People complain about how sexualised the modern world is, but that objectification comes with an absurd lack of dialogue, as if the answer to Western society’s problems with sex involve ducking behind a door and hoping sex goes away. We don’t teach our children how to be physically and emotionally safe. We don’t teach our sons how not to be predators. We don’t teach our daughters (and children who are not sons) to say no in a direct, assertive manner. How can someone be emotionally safe if there isn’t explicit discussion about sex – if our children are not informed? If we know that these discussions don’t happen at schools or home, don’t we have to include them in the media we create?

Not talking about sex and sexuality is (heteronormative) rape culture.

I spent the summer, as a seventeen-year-old, being pursued by a friend who wanted to be my boyfriend to the extent that he came around to my place, uninvited, every second day for two months. I invented family events, I dropped hints, I came up with a thousand excuses why he shouldn’t come, and he listened to none of them, but at no point did my parents – who thought he was a friendly, charming boy – ever tell me that I could just tell this boy to not come. I hosted him, every second day, for two fucking months. I was complicit in something that was borderline stalking because I was taught to be polite and passive. And when this boy pinned me to the floor and wouldn’t let me up? When this boy pressed me between the fence and the garden shed at his party – literally cornered me – and kissed me? I couldn’t say no then, either. The best I could do was stand there and turn my head so he wouldn’t get his tongue in my mouth. The best thing I could do was stand there and endure this boy’s hands and mouth on my body because I wasn’t taught to say no – because there were never frank discussions about sex, sexual contact, assertiveness, relationships, sexuality. I didn’t know what I wanted – I certainly didn’t know, at the time, anything useful about my sexuality – or how to communicate it. In my head, what happened to me is assault, but it’s not entirely his fault because men are taught to ride roughshod over the only ways we are taught to communicate our discomfort and women (and non-women) are taught to passively express our misery in ways that go unheard while we stand still and endure. That is fucked up beyond imagining.

If a teenager can’t even say “Um, I don’t want to French”, there’s something desperately wrong with the world.

That teenager couldn’t tell the man who groped them on the bus to get his fucking hands off them. Believe me, there’s no way in hell that teenager could have ever told a partner to not touch their face or sides, ever, or express their feelings on sundry sexual positions, bondage and blindfolds. How can they, if they can’t even say no to a kiss?

That teenager became an adult, surprise, surprise, who spent years avoiding anything that might even remotely lead to dating, touching, kissing and sex. I’m working on the trusting people thing. I’ve gotten to a point where I can hug others without feeling uncomfortable, so I dare say one day I’ll work my way through the rest. It’s allowed to take a while. This is why, though, I write characters who talk about what they want and what they don’t want. I write characters who Google safe sex practices. I write characters who are aware of their bodies and needs and are happy to look this veil of silence in the eye and call it for the bullshit it is.
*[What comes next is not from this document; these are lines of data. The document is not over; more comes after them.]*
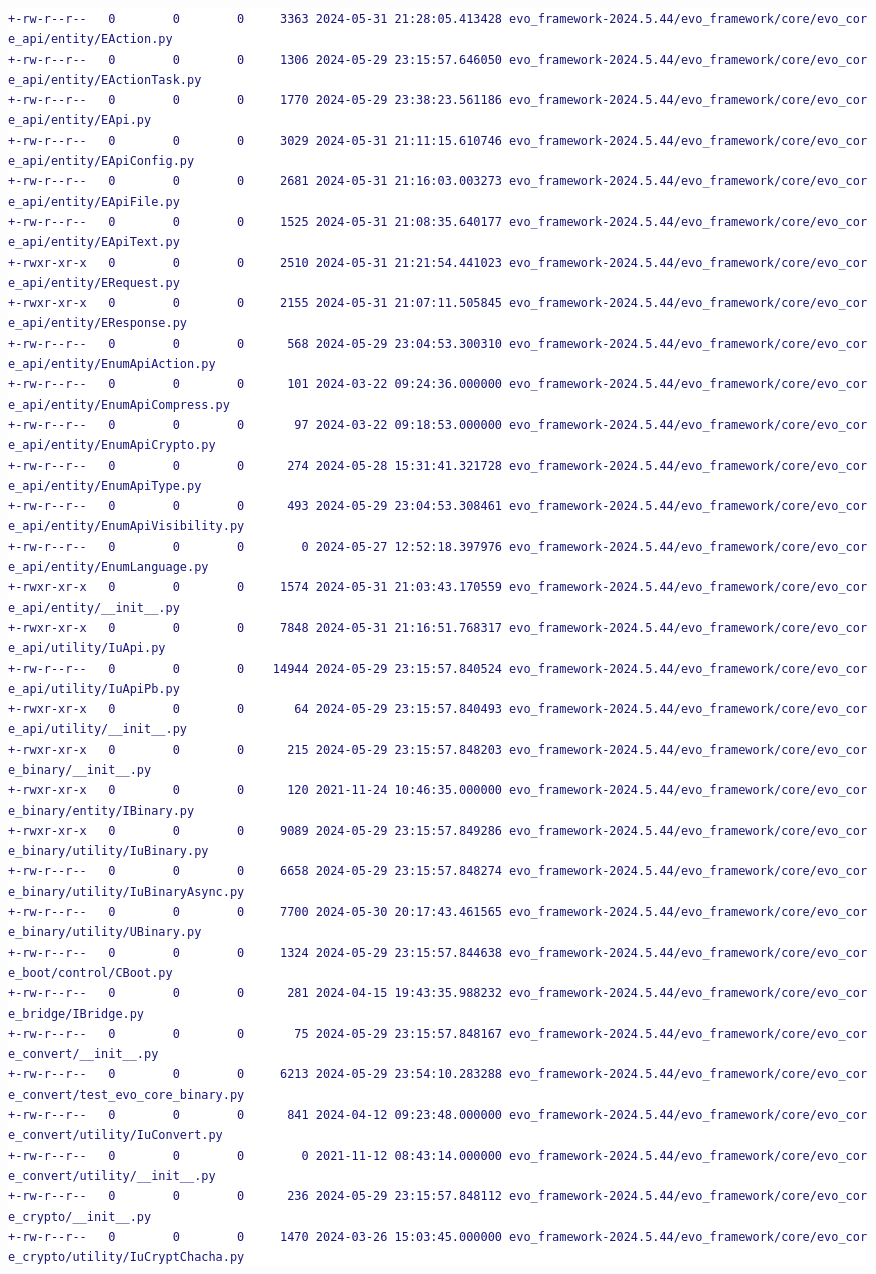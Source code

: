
 ```diff
+-rw-r--r--   0        0        0     3363 2024-05-31 21:28:05.413428 evo_framework-2024.5.44/evo_framework/core/evo_core_api/entity/EAction.py
+-rw-r--r--   0        0        0     1306 2024-05-29 23:15:57.646050 evo_framework-2024.5.44/evo_framework/core/evo_core_api/entity/EActionTask.py
+-rw-r--r--   0        0        0     1770 2024-05-29 23:38:23.561186 evo_framework-2024.5.44/evo_framework/core/evo_core_api/entity/EApi.py
+-rw-r--r--   0        0        0     3029 2024-05-31 21:11:15.610746 evo_framework-2024.5.44/evo_framework/core/evo_core_api/entity/EApiConfig.py
+-rw-r--r--   0        0        0     2681 2024-05-31 21:16:03.003273 evo_framework-2024.5.44/evo_framework/core/evo_core_api/entity/EApiFile.py
+-rw-r--r--   0        0        0     1525 2024-05-31 21:08:35.640177 evo_framework-2024.5.44/evo_framework/core/evo_core_api/entity/EApiText.py
+-rwxr-xr-x   0        0        0     2510 2024-05-31 21:21:54.441023 evo_framework-2024.5.44/evo_framework/core/evo_core_api/entity/ERequest.py
+-rwxr-xr-x   0        0        0     2155 2024-05-31 21:07:11.505845 evo_framework-2024.5.44/evo_framework/core/evo_core_api/entity/EResponse.py
+-rw-r--r--   0        0        0      568 2024-05-29 23:04:53.300310 evo_framework-2024.5.44/evo_framework/core/evo_core_api/entity/EnumApiAction.py
+-rw-r--r--   0        0        0      101 2024-03-22 09:24:36.000000 evo_framework-2024.5.44/evo_framework/core/evo_core_api/entity/EnumApiCompress.py
+-rw-r--r--   0        0        0       97 2024-03-22 09:18:53.000000 evo_framework-2024.5.44/evo_framework/core/evo_core_api/entity/EnumApiCrypto.py
+-rw-r--r--   0        0        0      274 2024-05-28 15:31:41.321728 evo_framework-2024.5.44/evo_framework/core/evo_core_api/entity/EnumApiType.py
+-rw-r--r--   0        0        0      493 2024-05-29 23:04:53.308461 evo_framework-2024.5.44/evo_framework/core/evo_core_api/entity/EnumApiVisibility.py
+-rw-r--r--   0        0        0        0 2024-05-27 12:52:18.397976 evo_framework-2024.5.44/evo_framework/core/evo_core_api/entity/EnumLanguage.py
+-rwxr-xr-x   0        0        0     1574 2024-05-31 21:03:43.170559 evo_framework-2024.5.44/evo_framework/core/evo_core_api/entity/__init__.py
+-rwxr-xr-x   0        0        0     7848 2024-05-31 21:16:51.768317 evo_framework-2024.5.44/evo_framework/core/evo_core_api/utility/IuApi.py
+-rw-r--r--   0        0        0    14944 2024-05-29 23:15:57.840524 evo_framework-2024.5.44/evo_framework/core/evo_core_api/utility/IuApiPb.py
+-rwxr-xr-x   0        0        0       64 2024-05-29 23:15:57.840493 evo_framework-2024.5.44/evo_framework/core/evo_core_api/utility/__init__.py
+-rwxr-xr-x   0        0        0      215 2024-05-29 23:15:57.848203 evo_framework-2024.5.44/evo_framework/core/evo_core_binary/__init__.py
+-rwxr-xr-x   0        0        0      120 2021-11-24 10:46:35.000000 evo_framework-2024.5.44/evo_framework/core/evo_core_binary/entity/IBinary.py
+-rwxr-xr-x   0        0        0     9089 2024-05-29 23:15:57.849286 evo_framework-2024.5.44/evo_framework/core/evo_core_binary/utility/IuBinary.py
+-rw-r--r--   0        0        0     6658 2024-05-29 23:15:57.848274 evo_framework-2024.5.44/evo_framework/core/evo_core_binary/utility/IuBinaryAsync.py
+-rw-r--r--   0        0        0     7700 2024-05-30 20:17:43.461565 evo_framework-2024.5.44/evo_framework/core/evo_core_binary/utility/UBinary.py
+-rw-r--r--   0        0        0     1324 2024-05-29 23:15:57.844638 evo_framework-2024.5.44/evo_framework/core/evo_core_boot/control/CBoot.py
+-rw-r--r--   0        0        0      281 2024-04-15 19:43:35.988232 evo_framework-2024.5.44/evo_framework/core/evo_core_bridge/IBridge.py
+-rw-r--r--   0        0        0       75 2024-05-29 23:15:57.848167 evo_framework-2024.5.44/evo_framework/core/evo_core_convert/__init__.py
+-rw-r--r--   0        0        0     6213 2024-05-29 23:54:10.283288 evo_framework-2024.5.44/evo_framework/core/evo_core_convert/test_evo_core_binary.py
+-rw-r--r--   0        0        0      841 2024-04-12 09:23:48.000000 evo_framework-2024.5.44/evo_framework/core/evo_core_convert/utility/IuConvert.py
+-rw-r--r--   0        0        0        0 2021-11-12 08:43:14.000000 evo_framework-2024.5.44/evo_framework/core/evo_core_convert/utility/__init__.py
+-rw-r--r--   0        0        0      236 2024-05-29 23:15:57.848112 evo_framework-2024.5.44/evo_framework/core/evo_core_crypto/__init__.py
+-rw-r--r--   0        0        0     1470 2024-03-26 15:03:45.000000 evo_framework-2024.5.44/evo_framework/core/evo_core_crypto/utility/IuCryptChacha.py
```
I write characters who open their mouths and talk about sex.

I have written a novel where part of one chapter is literally a character pointing out that the use of ‘wanker’ as a pejorative means the speaker has some weird-arse attitudes about shaming people who engage in solo sex and why the fuck is there even a special, belittling word for single-person sex anyway? (Seriously, why is solo sexual expression worthy of such shame? Well, except for heteronormativity and sex-for-children, of course. Sorry. Rhetorical question.) And then, a few chapters later, ze tries to find the word for ‘subspace’ in hir second language all the while casually talking about this prostitute ze visited once and, oh, why do you people have this weird diminishing attitude to sex work when it’s just a fucking job? And their entire character arc over three books is literally both of them coming to terms with a history lacking consent. Sydney, in Asylum, is a whore, and that’s nothing to be ashamed of: one shouldn’t have to take up sex work to keep a roof above one’s head because one lacks a choice in the matter, but it is absolutely a valid form of income, and if Oscar or anyone ever looks down on her for that, she’s gone. (Sanctuary, in fact, is all about something that’s not often mentioned in stories that include sex as a reality: abortion. Yes, I’m writing a spec-fic novella about abortion.) Steve and Abe, as above, have entire conversations about safe sex, where to fuck and what they like, and they listen to each other in that dialogue because knowing what one’s partner wants and needs is important (quite aside from the risk to Steve).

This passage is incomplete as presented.